Does that hurt? Can you feel that?
In that situation pain was good, the doctor had explained. It meant there was no nerve damage. His therapist would have said the pain in this situation was a good sign too, but Nathan was unconvinced.
    ‘I’ll live,’ said Nathan.
    ‘He hates me, doesn’t he?’ said Katherine, no longer sneering.
    ‘Who?’
    ‘Daniel.’
    ‘No,’ said Nathan. ‘I don’t think so.’
    ‘I know what you’re thinking,’ said Katherine.
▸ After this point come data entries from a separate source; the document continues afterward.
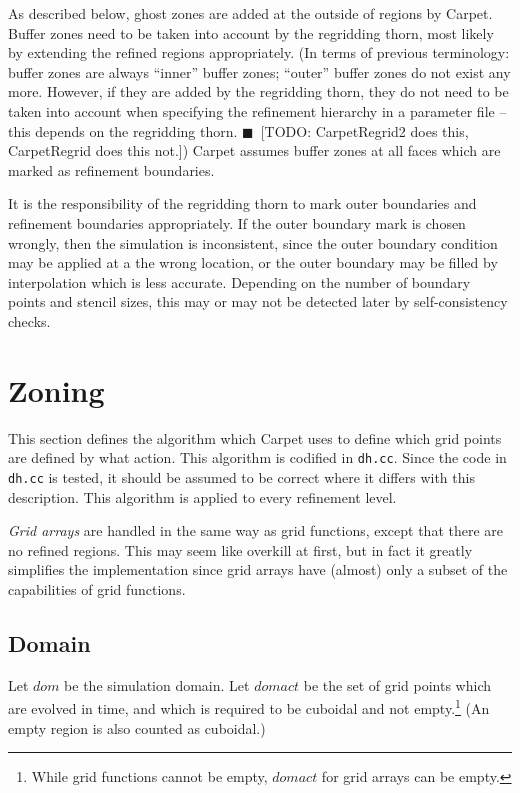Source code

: \documentclass[oneside]{amsart}
\newcommand{\todo}[1]{{\color{blue}$\blacksquare$~\textsf{[TODO: #1]}}}
\newcommand{\code}[1]{\texttt{#1}}
\begin{document}
As described below, ghost zones are added at the outside of regions by
Carpet.  Buffer zones need to be taken into account by the regridding
thorn, most likely by extending the refined regions appropriately.
(In terms of previous terminology: buffer zones are always ``inner''
buffer zones; ``outer'' buffer zones do not exist any more.  However,
if they are added by the regridding thorn, they do not need to be
taken into account when specifying the refinement hierarchy in a
parameter file -- this depends on the regridding thorn.
\todo{CarpetRegrid2 does this, CarpetRegrid does this not.})  Carpet
assumes buffer zones at all faces which are marked as refinement
boundaries.

It is the responsibility of the regridding thorn to mark outer
boundaries and refinement boundaries appropriately.  If the outer
boundary mark is chosen wrongly, then the simulation is inconsistent,
since the outer boundary condition may be applied at a the wrong
location, or the outer boundary may be filled by interpolation which
is less accurate.  Depending on the number of boundary points and
stencil sizes, this may or may not be detected later by
self-consistency checks.



\section{Zoning}

This section defines the algorithm which Carpet uses to define which
grid points are defined by what action.  This algorithm is codified in
\code{dh.cc}.  Since the code in \code{dh.cc} is tested, it should be
assumed to be correct where it differs with this description.  This
algorithm is applied to every refinement level.

\emph{Grid arrays} are handled in the same way as grid functions,
except that there are no refined regions.  This may seem like overkill
at first, but in fact it greatly simplifies the implementation since
grid arrays have (almost) only a subset of the capabilities of grid
functions.

\subsection{Domain}

Let $dom$ be the simulation domain.  Let $domact$ be the set of grid
points which are evolved in time, and which is required to be cuboidal
and not empty.\footnote{While grid functions cannot be empty, $domact$
  for grid arrays can be empty.}  (An empty region is also counted as
cuboidal.)
\end{document}
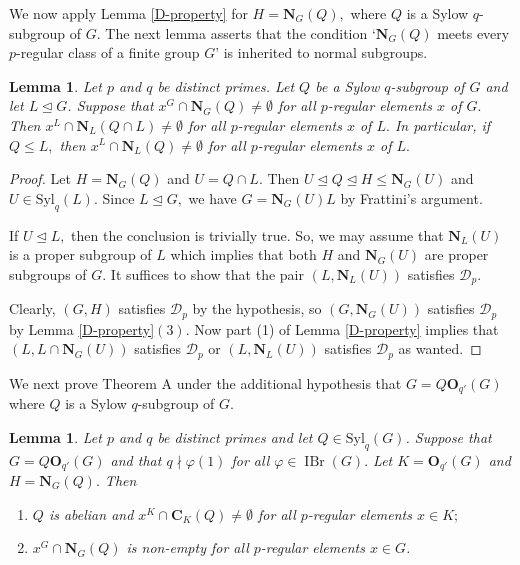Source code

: \documentclass[12pt]{amsart}
\newtheorem{lemma}[theorem]{Lemma}
\newtheorem*{question}{Question}
\theoremstyle{remark}
\numberwithin{equation}{section}
\begin{document}
\iffalse
The following question might be of some interest:
\begin{question} Classify all finite groups $G$ with a proper subgroup $H$ such that all $H$-derangements of $G$ have order divisible by some fixed prime $p.$
\end{question}
\fi
We now apply Lemma \ref{D-property} for $H={\mathbf{N}}_G(Q),$ where $Q$ is a Sylow $q$-subgroup of $G.$ The next lemma asserts that the condition `${\mathbf{N}}_G(Q)$ meets every $p$-regular class of a finite group $G$'  is inherited to normal subgroups.

\begin{lemma}\label{lem6}
Let $p$ and $q$ be distinct primes. Let $Q$ be a Sylow $q$-subgroup of $G$ and let $L\unlhd G$. Suppose that $x^G\cap {\mathbf{N}}_G(Q)\neq\emptyset$ for all $p$-regular elements $x$ of $G.$ Then $x^L\cap {\mathbf{N}}_L(Q\cap L)\neq\emptyset$ for all $p$-regular elements $x$ of $L.$ In particular, if $Q\leq L,$ then $x^L\cap {\mathbf{N}}_L(Q)\neq\emptyset$ for all $p$-regular elements $x$ of $L.$
\end{lemma}

\begin{proof} Let $H={\mathbf{N}}_G(Q)$ and $U=Q\cap L.$ Then $U\unlhd Q\unlhd H\le {\mathbf{N}}_G(U)$ and $U\in{{\mathrm {Syl}}}_q(L).$ Since $L\unlhd G,$ we have $G={\mathbf{N}}_G(U)L$ by Frattini's argument.

If $U\unlhd L,$ then the conclusion is trivially true. So, we may assume that ${\mathbf{N}}_L(U)$ is a proper subgroup of $L$ which implies that both $H$ and ${\mathbf{N}}_G(U)$ are proper subgroups of $G.$ It suffices to show that the pair $(L,{\mathbf{N}}_L(U))$ satisfies $\mathcal{D}_p.$

Clearly, $(G,H)$ satisfies $\mathcal{D}_p$ by the hypothesis, so $(G,{\mathbf{N}}_G(U))$ satisfies $\mathcal{D}_p$ by Lemma \ref{D-property}$(3).$ Now part (1) of Lemma \ref{D-property} implies that $(L,L\cap {\mathbf{N}}_G(U))$ satisfies ${{\mathcal D}}_p$ or $(L, {\mathbf{N}}_L(U))$ satisfies ${{\mathcal D}}_p$ as wanted.
\end{proof}

We next prove Theorem A under the additional hypothesis that $G = Q{\mathbf{O}}_{q'} (G)$ where $Q$ is a Sylow $q$-subgroup of $G$.

\begin{lemma}\label{lem3}
 Let $p$ and $q$ be distinct primes and let $Q\in{{\mathrm {Syl}}}_q(G)$. Suppose that $G=Q{\mathbf{O}}_{q'}(G)$ and that $q\nmid \varphi(1)$ for all $\varphi\in\operatorname{IBr}(G).$ Let $K={\mathbf{O}}_{q'}(G)$ and $H={\mathbf{N}}_G(Q).$ Then
 \begin{enumerate}
 \item $Q$ is abelian and $x^K\cap{\mathbf{C}}_K(Q)\neq\emptyset$ for all $p$-regular elements $x\in K;$
 \item $x^G\cap {\mathbf{N}}_G(Q)$ is non-empty for all $p$-regular elements $x\in G$.
 \end{enumerate}
\end{lemma}
\end{document}
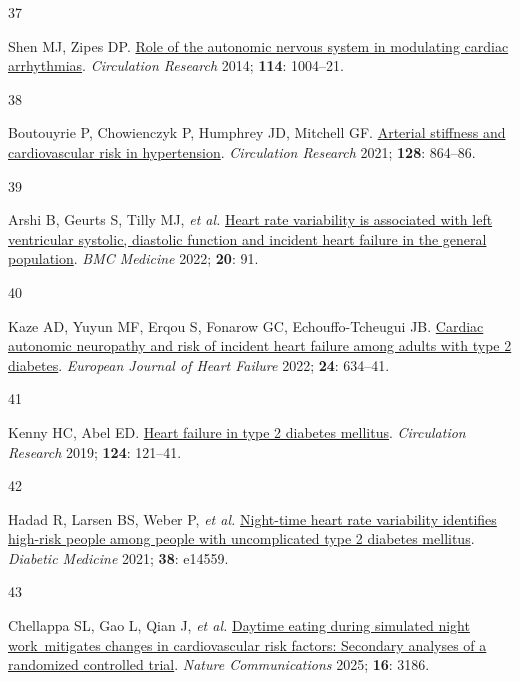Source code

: \documentclass[
  a4paper,
  headsepline=true,
  open=any]{scrbook}
\newlength{\cslhangindent}
\newlength{\csllabelwidth}
\newlength{\cslentryspacingunit} %
\newenvironment{CSLReferences}[2] %
 {%
  \setlength{\parindent}{0pt}
  \ifodd #1
  \let\oldpar\par
  \def\par{\hangindent=\cslhangindent\oldpar}
  \fi
  \setlength{\parskip}{#2\cslentryspacingunit}
 }%
 {}
\newcommand{\CSLLeftMargin}[1]{\parbox[t]{\csllabelwidth}{#1}}
\newcommand{\CSLRightInline}[1]{\parbox[t]{\linewidth - \csllabelwidth}{#1}\break}
\begin{document}
\begin{CSLReferences}{0}{0}
\leavevmode{}%
\CSLLeftMargin{37 }%
\CSLRightInline{Shen MJ, Zipes DP.
\href{https://doi.org/10.1161/CIRCRESAHA.113.302549}{Role of the
autonomic nervous system in modulating cardiac arrhythmias}.
\emph{Circulation Research} 2014; \textbf{114}: 1004--21.}

\leavevmode{}%
\CSLLeftMargin{38 }%
\CSLRightInline{Boutouyrie P, Chowienczyk P, Humphrey JD, Mitchell GF.
\href{https://doi.org/10.1161/CIRCRESAHA.121.318061}{Arterial stiffness
and cardiovascular risk in hypertension}. \emph{Circulation Research}
2021; \textbf{128}: 864--86.}

\leavevmode{}%
\CSLLeftMargin{39 }%
\CSLRightInline{Arshi B, Geurts S, Tilly MJ, \emph{et al.}
\href{https://doi.org/10.1186/s12916-022-02273-9}{Heart rate variability
is associated with left ventricular systolic, diastolic function and
incident heart failure in the general population}. \emph{BMC Medicine}
2022; \textbf{20}: 91.}

\leavevmode{}%
\CSLLeftMargin{40 }%
\CSLRightInline{Kaze AD, Yuyun MF, Erqou S, Fonarow GC,
Echouffo-Tcheugui JB. \href{https://doi.org/10.1002/ejhf.2432}{Cardiac
autonomic neuropathy and risk of incident heart failure among adults
with type 2 diabetes}. \emph{European Journal of Heart Failure} 2022;
\textbf{24}: 634--41.}

\leavevmode{}%
\CSLLeftMargin{41 }%
\CSLRightInline{Kenny HC, Abel ED.
\href{https://doi.org/10.1161/CIRCRESAHA.118.311371}{Heart failure in
type 2 diabetes mellitus}. \emph{Circulation Research} 2019;
\textbf{124}: 121--41.}

\leavevmode{}%
\CSLLeftMargin{42 }%
\CSLRightInline{Hadad R, Larsen BS, Weber P, \emph{et al.}
\href{https://doi.org/10.1111/dme.14559}{Night-time heart rate
variability identifies high-risk people among people with uncomplicated
type 2 diabetes mellitus}. \emph{Diabetic Medicine} 2021; \textbf{38}:
e14559.}

\leavevmode{}%
\CSLLeftMargin{43 }%
\CSLRightInline{Chellappa SL, Gao L, Qian J, \emph{et al.}
\href{https://doi.org/10.1038/s41467-025-57846-y}{Daytime eating during
simulated night work~mitigates changes in cardiovascular risk factors:
Secondary analyses of a randomized controlled trial}. \emph{Nature
Communications} 2025; \textbf{16}: 3186.}


\end{CSLReferences}
\end{document}
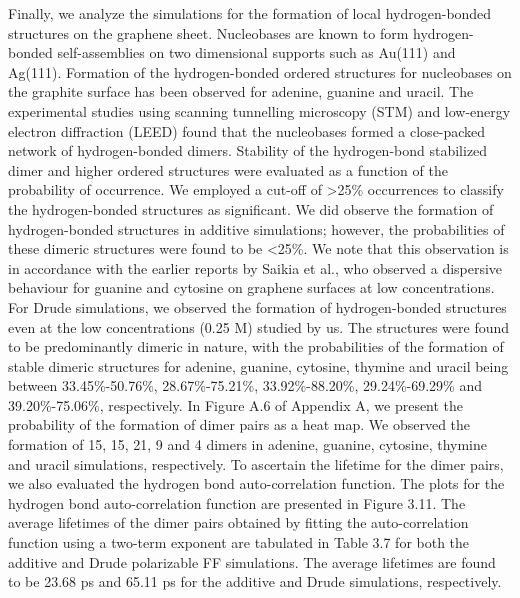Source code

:    Finally, we analyze the simulations for the formation of local hydrogen-bonded structures on the graphene sheet. Nucleobases are known to form hydrogen-bonded self-assemblies on two dimensional supports such as Au(111) and Ag(111).\supercite{ciesielski_self-assembly_2016} Formation of the hydrogen-bonded ordered structures for nucleobases on the graphite surface has been observed for adenine,\supercite{freund_structure_1997} guanine\supercite{heckl_two-dimensional_1991} and uracil.\supercite{sowerby_scanning_1997} The experimental studies using scanning tunnelling microscopy (STM) and low-energy electron diffraction (LEED) found that the nucleobases formed a close-packed network of hydrogen-bonded dimers. Stability of the hydrogen-bond stabilized dimer and higher ordered structures were evaluated as a function of the probability of occurrence. We employed a cut-off of >25\% occurrences to classify the hydrogen-bonded structures as significant. We did observe the formation of hydrogen-bonded structures in additive simulations; however, the probabilities of these dimeric structures were found to be <25\%.  We note that this observation is in accordance with the earlier reports by Saikia et al.,\supercite{saikia_hierarchical_2017,saikia_dynamics_2018} who observed a dispersive behaviour for guanine and cytosine on graphene surfaces at low concentrations. For Drude simulations, we observed the formation of hydrogen-bonded structures even at the low concentrations (0.25 M) studied by us. The structures were found to be predominantly dimeric in nature, with the probabilities of the formation of stable dimeric structures for adenine, guanine, cytosine, thymine and uracil being between 33.45\%-50.76\%, 28.67\%-75.21\%, 33.92\%-88.20\%, 29.24\%-69.29\% and 39.20\%-75.06\%, respectively. In Figure A.6 of Appendix A, we present the probability of the formation of dimer pairs as a heat map. We observed the formation of 15, 15, 21, 9 and 4 dimers in adenine, guanine, cytosine, thymine and uracil simulations, respectively. To ascertain the lifetime for the dimer pairs, we also evaluated the hydrogen bond auto-correlation function. The plots for the hydrogen bond auto-correlation function are presented in Figure 3.11. The average lifetimes of the dimer pairs obtained by fitting the auto-correlation function using a two-term exponent are tabulated in Table 3.7 for both the additive and Drude polarizable FF simulations. The average lifetimes are found to be 23.68 ps and 65.11 ps for the additive and Drude simulations, respectively.

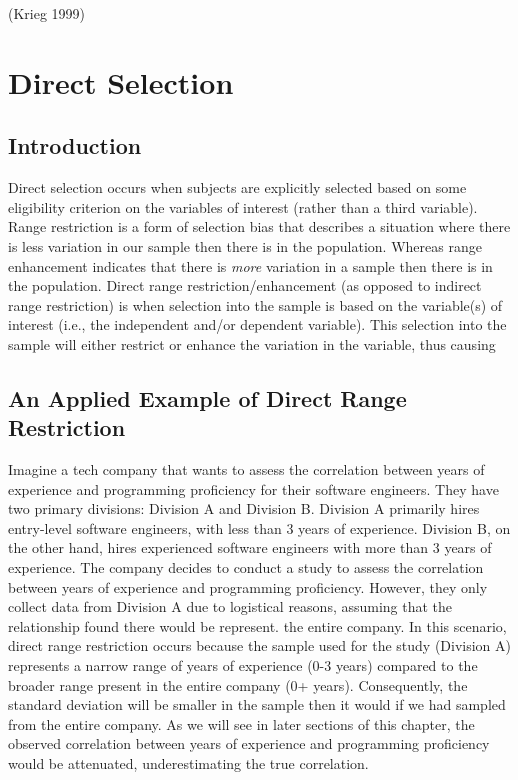 \documentclass[
  letterpaper,
  DIV=11,
  numbers=noendperiod]{scrreprt}
\begin{document}
(Krieg 1999)

\hypertarget{sec-direct_range_restriction}{%
\chapter{Direct Selection}\label{sec-direct_range_restriction}}

\hypertarget{introduction-3}{%
\section{Introduction}\label{introduction-3}}

Direct selection occurs when subjects are explicitly selected based on
some eligibility criterion on the variables of interest (rather than a
third variable). Range restriction is a form of selection bias that
describes a situation where there is less variation in our sample then
there is in the population. Whereas range enhancement indicates that
there is \emph{more} variation in a sample then there is in the
population. Direct range restriction/enhancement (as opposed to indirect
range restriction) is when selection into the sample is based on the
variable(s) of interest (i.e., the independent and/or dependent
variable). This selection into the sample will either restrict or
enhance the variation in the variable, thus causing

\hypertarget{an-applied-example-of-direct-range-restriction}{%
\section{An Applied Example of Direct Range
Restriction}\label{an-applied-example-of-direct-range-restriction}}

Imagine a tech company that wants to assess the correlation between
years of experience and programming proficiency for their software
engineers. They have two primary divisions: Division A and Division B.
Division A primarily hires entry-level software engineers, with less
than 3 years of experience. Division B, on the other hand, hires
experienced software engineers with more than 3 years of experience. The
company decides to conduct a study to assess the correlation between
years of experience and programming proficiency. However, they only
collect data from Division A due to logistical reasons, assuming that
the relationship found there would be represent. the entire company. In
this scenario, direct range restriction occurs because the sample used
for the study (Division A) represents a narrow range of years of
experience (0-3 years) compared to the broader range present in the
entire company (0+ years). Consequently, the standard deviation will be
smaller in the sample then it would if we had sampled from the entire
company. As we will see in later sections of this chapter, the observed
correlation between years of experience and programming proficiency
would be attenuated, underestimating the true correlation.
\end{document}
    ‘What am I thinking?’ said Nathan.
    ‘You’re thinking, What does it matter? What does it matter if he hates me or not?’
    Nathan shrugged.
    ‘But it does,’ said Katherine. ‘It matters.’
    ‘OK,’ said Nathan.
    There was a catch in her voice, and Nathan felt it reflected in his own face. A little hiccup on the ‘a’ of
matters
; a little leap in the top of his cheek in response, and then the tiniest of smiles tugging at one corner of Katherine’s mouth in response to that. He realised again that she had not called him. She’d listened to his message, and she’d called Daniel. How stupid, he thought, to have come here, making a fool of himself, just so they could interpose him between them like they always had.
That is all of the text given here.